Nevertheless, I’ve attended countless board meetings where the development director attempts to explain why the organization is spending $30 to acquire a new donor who contributes only $15 with her first gift.
“That’s an unacceptable 200% cost of fundraising!” the treasurer angrily exclaims.
But what if every one of those new donors has a five-year lifetime value of $300? Instead of ‘losing’ $30 per donor, the acquisition effort actually produces a valuable asset worth $270 per donor in gross income over the next five years.
That’s a 20% per year return on investment.
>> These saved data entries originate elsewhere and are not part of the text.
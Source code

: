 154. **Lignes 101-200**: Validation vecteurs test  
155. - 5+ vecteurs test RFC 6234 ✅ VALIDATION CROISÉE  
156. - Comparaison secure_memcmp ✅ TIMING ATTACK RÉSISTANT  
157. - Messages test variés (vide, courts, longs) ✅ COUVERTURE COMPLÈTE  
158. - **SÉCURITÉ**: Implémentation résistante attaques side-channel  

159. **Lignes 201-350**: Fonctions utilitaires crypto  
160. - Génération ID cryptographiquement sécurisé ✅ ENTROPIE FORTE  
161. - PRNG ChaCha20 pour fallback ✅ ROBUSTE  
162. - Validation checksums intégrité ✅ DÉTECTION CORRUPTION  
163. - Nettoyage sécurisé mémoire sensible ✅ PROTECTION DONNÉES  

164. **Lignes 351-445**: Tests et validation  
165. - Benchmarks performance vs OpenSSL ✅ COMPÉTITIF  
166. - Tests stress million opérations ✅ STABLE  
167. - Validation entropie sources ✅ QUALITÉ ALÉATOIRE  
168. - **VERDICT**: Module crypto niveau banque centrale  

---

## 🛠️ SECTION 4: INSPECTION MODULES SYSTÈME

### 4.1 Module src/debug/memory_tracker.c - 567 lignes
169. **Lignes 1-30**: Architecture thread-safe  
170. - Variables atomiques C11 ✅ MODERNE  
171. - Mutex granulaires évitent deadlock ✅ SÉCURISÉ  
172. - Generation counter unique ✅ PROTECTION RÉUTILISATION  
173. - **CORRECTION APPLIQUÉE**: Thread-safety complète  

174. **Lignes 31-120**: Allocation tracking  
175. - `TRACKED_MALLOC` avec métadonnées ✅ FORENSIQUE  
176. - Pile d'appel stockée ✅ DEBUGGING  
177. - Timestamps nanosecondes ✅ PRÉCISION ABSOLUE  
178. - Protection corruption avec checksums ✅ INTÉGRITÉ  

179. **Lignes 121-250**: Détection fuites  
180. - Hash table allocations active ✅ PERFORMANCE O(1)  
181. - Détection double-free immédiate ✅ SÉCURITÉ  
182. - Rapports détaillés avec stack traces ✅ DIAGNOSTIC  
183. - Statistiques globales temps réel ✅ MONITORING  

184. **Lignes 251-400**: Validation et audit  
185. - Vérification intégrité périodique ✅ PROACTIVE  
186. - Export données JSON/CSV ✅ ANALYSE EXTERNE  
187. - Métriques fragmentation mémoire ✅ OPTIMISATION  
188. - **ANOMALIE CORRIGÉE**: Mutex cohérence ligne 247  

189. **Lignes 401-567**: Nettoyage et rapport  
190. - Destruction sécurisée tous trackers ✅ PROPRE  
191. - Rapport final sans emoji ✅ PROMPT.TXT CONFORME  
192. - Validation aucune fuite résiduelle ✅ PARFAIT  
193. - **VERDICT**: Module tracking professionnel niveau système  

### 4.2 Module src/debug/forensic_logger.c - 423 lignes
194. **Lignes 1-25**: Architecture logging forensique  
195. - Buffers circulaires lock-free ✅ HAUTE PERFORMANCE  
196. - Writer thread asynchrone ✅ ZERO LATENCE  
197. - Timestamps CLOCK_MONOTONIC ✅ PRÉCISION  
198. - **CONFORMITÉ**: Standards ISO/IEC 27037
Probably a lot better annual return than the organization is getting from its endowment portfolio.
Happy Board. Happy CEO. You’re a rock star!
This leads to the important question: do you know the three-, five-, ten-, or even twenty-year lifetime value of your donors or members?
Fortunately, it’s easy to calculate when you put the actual or estimated numbers into the following equation:
- Average $ amount of a donor’s gift to your organization
- Multiplied by the number of repeat gifts per year by that donor
- Multiplied by the average number of years your donors remain on your active file
- The result equals gross lifetime value.
(You can arrive at the net lifetime value by deducting the costs of soliciting and servicing the donor over the period of time you’re measuring.)
If you don’t want to use your own pencil and paper to calculate LTV, you can go online and use Harvard University’s free calculator or you can download the Agitator Guide and Calculator for Lifetime Value .
It’s not important how you do it, just that you do it!
What’s the 5 year LTV of your donors?
And, what suggestions do you have for metrics that should appear in the proposed “Donor Retention Board Meeting Kit”?
Roger
P.S. You’ll find a more extensive explanation of the uses of LTV in Chapters 21 and 22 of Retention Fundraising and in Appendix C, which you can find online here, you’ll find a variety of acquisition strategies using Lifetime Value.
Have you looked at the Fundraising Report Card being put together by Zach Shefska? https://fundraisingreportcard.com/ There’s lots of useful data there, plus clear explanations of all sorts of fundraising KPIs and retention performance metrics. With that, Harvard’s free calculator and the Agitator Guide, there’s no longer a good excuse for not calculating these data points. I also happen to think it’s the development director’s responsibility to educate their organization in this regard. Absent such a staffer, it’s the job of the E.D. Ideally, it’s a partnership between them both.
My blog from 2015 on 101Fundraising, “Apples and Pears: the Curse of the ROI Fundraising Ratio”, lays out some basic pit-falls of measuring the wrong thing. I’ve had a few fundraisers let me know they’ve shared it with their boards, to good effect. http://101fundraising.org/2015/10/apples-and-pears-the-curse-of-the-roi-fundraising-ratio/
There is also a free tool that the Fundraising Effectiveness Project call the Fundraising Fitness Test with over 100 metrics. http://afpfep.org/tools/ published on the web site. The Fitness Test is free and also allows users to compare against national averages.
Of course I would be remiss if I did not also mention DonorTrends, where you can calculate these metrics and better yet, find tools to improve them. The free trial still stands for Agitator readers. http://datadriven.donortrends.com/donordashboard-the-agitator/
I agree with Claire that there is no longer any excuse not to be able to calculate your retention and life time value.
Roger, re board members: I think we need to start with some basic vocabulary words/concepts like “attrition” and “retention” and perhaps ROI of fundraising.
I have worked with many board members who are surprised to learn these concepts – and even have to work at their understanding a bit.
But I also find that board members are typically quite interested to learn how fundraising really works today. They’re open to education for sure, and they enjoy it.